START EXTRACTED INFORMATION

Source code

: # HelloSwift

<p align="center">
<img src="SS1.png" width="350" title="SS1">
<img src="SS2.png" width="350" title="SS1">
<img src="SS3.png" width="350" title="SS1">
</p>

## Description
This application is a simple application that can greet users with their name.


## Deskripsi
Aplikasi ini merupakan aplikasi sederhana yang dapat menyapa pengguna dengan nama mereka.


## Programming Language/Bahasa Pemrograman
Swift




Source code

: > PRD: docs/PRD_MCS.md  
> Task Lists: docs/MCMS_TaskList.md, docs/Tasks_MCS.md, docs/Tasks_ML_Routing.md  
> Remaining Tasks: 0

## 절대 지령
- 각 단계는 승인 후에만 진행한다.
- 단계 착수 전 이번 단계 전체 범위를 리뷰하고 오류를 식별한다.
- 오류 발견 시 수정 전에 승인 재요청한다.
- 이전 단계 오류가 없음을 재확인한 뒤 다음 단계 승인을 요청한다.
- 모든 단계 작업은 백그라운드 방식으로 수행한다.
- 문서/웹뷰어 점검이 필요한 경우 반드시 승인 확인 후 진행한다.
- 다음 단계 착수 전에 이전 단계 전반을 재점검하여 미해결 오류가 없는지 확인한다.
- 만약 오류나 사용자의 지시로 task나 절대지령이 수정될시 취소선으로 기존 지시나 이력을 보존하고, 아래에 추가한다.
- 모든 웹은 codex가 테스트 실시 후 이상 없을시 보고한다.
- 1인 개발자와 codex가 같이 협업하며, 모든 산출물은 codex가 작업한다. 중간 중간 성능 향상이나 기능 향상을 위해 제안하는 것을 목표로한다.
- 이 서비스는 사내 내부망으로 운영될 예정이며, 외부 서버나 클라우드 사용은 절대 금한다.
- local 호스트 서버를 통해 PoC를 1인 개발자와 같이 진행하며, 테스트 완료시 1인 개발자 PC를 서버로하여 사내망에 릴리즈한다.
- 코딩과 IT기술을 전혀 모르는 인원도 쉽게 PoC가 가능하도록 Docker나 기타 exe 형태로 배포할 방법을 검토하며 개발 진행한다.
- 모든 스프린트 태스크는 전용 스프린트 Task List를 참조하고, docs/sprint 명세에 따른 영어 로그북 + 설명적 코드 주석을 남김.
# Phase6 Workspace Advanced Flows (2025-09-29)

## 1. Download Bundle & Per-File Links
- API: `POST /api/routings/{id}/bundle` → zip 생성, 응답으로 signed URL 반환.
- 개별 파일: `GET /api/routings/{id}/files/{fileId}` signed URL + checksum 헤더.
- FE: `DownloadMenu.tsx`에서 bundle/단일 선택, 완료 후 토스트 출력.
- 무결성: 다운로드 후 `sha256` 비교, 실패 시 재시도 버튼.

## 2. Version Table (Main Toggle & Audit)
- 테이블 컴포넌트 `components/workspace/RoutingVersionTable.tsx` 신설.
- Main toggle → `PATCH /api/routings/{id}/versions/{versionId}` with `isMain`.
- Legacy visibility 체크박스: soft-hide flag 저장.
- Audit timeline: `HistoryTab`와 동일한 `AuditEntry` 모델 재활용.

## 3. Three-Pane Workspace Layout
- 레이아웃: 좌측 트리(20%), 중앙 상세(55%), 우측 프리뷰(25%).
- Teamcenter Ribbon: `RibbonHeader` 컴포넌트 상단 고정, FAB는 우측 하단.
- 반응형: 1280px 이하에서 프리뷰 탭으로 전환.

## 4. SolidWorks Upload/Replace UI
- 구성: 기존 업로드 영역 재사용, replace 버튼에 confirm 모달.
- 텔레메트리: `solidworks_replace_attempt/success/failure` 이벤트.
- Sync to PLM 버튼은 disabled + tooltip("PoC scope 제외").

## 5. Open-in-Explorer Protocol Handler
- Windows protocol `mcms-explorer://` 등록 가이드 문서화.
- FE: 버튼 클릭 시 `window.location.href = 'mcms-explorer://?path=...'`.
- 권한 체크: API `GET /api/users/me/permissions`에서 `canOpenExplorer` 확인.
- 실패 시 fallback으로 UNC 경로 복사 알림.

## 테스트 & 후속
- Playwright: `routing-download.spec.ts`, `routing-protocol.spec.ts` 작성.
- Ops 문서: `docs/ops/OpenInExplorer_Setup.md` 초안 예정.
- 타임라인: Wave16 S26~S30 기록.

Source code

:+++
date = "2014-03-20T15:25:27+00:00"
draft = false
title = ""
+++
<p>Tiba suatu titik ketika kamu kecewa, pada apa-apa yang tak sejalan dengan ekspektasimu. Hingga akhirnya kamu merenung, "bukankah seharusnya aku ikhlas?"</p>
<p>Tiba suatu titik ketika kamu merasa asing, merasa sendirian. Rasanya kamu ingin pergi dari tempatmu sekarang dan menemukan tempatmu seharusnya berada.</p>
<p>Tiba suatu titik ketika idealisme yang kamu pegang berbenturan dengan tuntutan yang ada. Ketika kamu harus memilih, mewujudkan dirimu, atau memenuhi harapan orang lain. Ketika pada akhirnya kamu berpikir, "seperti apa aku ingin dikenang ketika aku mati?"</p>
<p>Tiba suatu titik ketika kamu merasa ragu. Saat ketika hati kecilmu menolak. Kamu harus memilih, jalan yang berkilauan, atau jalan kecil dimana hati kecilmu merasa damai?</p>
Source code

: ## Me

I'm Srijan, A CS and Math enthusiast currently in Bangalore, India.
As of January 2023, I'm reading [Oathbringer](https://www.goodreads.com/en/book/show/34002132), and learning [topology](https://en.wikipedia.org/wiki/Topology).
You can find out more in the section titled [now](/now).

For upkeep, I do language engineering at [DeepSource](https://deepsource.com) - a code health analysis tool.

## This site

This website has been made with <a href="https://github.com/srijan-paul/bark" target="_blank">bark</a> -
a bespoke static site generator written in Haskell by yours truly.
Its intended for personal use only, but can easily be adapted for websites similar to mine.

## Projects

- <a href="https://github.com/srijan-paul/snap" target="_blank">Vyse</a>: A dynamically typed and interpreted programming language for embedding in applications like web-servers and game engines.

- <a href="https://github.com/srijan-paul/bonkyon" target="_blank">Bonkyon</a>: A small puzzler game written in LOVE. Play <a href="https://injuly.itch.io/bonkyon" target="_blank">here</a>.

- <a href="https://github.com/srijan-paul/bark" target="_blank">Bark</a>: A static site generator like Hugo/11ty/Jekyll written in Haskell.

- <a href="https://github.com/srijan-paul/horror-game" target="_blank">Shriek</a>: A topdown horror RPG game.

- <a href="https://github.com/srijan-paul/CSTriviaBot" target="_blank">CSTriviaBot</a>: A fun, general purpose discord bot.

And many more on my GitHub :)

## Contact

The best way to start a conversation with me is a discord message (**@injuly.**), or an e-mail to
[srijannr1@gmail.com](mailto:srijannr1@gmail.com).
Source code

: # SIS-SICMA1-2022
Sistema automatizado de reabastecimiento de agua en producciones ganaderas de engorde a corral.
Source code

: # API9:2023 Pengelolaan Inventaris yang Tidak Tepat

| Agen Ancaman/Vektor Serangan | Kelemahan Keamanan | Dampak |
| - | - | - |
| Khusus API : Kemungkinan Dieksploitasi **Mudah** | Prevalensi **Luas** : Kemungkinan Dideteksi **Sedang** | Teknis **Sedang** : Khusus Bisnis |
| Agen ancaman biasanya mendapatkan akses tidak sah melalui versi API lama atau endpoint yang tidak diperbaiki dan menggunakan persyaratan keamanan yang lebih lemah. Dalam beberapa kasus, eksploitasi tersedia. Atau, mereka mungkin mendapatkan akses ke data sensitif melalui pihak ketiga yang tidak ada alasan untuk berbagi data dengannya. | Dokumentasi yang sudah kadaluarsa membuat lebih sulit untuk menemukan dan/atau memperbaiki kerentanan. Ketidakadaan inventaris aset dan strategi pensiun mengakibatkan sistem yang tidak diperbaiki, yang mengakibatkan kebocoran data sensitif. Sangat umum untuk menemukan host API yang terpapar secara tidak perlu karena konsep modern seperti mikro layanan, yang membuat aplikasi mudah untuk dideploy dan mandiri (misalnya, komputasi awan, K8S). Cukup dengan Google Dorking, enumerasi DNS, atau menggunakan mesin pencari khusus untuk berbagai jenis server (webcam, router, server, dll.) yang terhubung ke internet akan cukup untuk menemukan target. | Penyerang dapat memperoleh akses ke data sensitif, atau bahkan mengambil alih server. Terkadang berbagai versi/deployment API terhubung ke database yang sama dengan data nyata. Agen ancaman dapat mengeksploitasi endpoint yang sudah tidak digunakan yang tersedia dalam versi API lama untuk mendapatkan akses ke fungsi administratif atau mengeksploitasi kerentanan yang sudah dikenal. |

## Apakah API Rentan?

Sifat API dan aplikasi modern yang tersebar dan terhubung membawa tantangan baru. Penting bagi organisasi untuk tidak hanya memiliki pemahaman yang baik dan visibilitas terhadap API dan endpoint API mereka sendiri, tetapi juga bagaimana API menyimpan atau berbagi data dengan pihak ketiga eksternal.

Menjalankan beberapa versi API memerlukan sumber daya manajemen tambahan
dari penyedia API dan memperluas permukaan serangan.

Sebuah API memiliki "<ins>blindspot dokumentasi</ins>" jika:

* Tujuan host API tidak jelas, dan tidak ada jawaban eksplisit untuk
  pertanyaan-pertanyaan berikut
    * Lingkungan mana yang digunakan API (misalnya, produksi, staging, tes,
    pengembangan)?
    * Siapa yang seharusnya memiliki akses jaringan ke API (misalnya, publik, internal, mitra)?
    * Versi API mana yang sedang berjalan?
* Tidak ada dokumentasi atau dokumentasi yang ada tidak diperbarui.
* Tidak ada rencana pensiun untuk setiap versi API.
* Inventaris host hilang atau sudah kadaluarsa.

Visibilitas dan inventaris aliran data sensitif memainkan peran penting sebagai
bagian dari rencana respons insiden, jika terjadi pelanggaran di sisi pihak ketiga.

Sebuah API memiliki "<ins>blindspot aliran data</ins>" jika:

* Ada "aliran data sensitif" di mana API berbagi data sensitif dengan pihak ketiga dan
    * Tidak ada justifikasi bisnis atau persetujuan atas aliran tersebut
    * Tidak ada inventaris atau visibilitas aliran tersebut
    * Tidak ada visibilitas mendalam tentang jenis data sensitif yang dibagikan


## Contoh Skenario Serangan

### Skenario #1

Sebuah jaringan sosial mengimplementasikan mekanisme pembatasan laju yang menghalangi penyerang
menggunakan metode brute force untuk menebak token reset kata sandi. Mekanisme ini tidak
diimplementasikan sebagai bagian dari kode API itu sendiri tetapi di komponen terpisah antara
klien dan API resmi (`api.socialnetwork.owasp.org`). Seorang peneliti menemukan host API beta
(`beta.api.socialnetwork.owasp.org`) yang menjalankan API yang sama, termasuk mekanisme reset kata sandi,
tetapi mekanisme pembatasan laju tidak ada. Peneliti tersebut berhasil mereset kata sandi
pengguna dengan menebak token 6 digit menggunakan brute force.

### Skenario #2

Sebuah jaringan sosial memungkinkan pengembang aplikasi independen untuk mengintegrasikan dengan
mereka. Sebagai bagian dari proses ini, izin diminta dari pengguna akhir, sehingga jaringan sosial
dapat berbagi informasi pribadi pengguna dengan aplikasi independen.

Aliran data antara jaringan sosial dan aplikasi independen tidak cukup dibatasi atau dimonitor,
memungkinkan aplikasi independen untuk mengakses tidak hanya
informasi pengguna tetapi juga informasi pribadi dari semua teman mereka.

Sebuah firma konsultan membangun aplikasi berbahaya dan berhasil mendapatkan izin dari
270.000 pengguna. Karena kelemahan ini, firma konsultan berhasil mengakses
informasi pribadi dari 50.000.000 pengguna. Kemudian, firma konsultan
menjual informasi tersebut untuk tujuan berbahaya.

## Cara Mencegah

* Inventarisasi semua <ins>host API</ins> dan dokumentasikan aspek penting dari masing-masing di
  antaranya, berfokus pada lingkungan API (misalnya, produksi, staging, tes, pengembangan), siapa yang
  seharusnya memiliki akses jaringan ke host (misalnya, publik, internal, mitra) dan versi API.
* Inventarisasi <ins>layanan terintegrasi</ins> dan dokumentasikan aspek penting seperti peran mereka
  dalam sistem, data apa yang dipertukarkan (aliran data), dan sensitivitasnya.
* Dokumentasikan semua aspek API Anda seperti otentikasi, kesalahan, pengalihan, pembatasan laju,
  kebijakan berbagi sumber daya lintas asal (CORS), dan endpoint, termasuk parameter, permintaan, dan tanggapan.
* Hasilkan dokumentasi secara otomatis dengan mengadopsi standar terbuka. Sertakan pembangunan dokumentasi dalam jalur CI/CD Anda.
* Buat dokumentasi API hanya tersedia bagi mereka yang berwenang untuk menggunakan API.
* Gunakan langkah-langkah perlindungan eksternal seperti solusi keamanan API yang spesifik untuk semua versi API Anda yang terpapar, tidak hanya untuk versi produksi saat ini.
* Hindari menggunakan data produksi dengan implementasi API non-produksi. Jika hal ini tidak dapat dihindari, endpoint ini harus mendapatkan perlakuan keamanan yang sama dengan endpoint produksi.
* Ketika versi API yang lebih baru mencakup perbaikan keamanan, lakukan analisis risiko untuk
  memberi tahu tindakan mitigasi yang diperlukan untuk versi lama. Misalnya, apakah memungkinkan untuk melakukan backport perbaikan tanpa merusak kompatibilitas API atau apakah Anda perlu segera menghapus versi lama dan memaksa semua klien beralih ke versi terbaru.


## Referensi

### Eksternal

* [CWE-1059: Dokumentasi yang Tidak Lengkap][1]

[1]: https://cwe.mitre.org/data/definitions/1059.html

END EXTRACTED INFORMATION

# WHAT YOU ARE ASKED TO DO:
Retype the records above, but only those lines that fall between the line containing "<p>Tiba suatu titik ketika kamu merasa ragu." and the line containing "This website has", with both of those lines included, exactly as written.

# RESPONSE:
<p>Tiba suatu titik ketika kamu merasa ragu. Saat ketika hati kecilmu menolak. Kamu harus memilih, jalan yang berkilauan, atau jalan kecil dimana hati kecilmu merasa damai?</p>
Source code

: ## Me

I'm Srijan, A CS and Math enthusiast currently in Bangalore, India.
As of January 2023, I'm reading [Oathbringer](https://www.goodreads.com/en/book/show/34002132), and learning [topology](https://en.wikipedia.org/wiki/Topology).
You can find out more in the section titled [now](/now).

For upkeep, I do language engineering at [DeepSource](https://deepsource.com) - a code health analysis tool.

## This site

This website has been made with <a href="https://github.com/srijan-paul/bark" target="_blank">bark</a> -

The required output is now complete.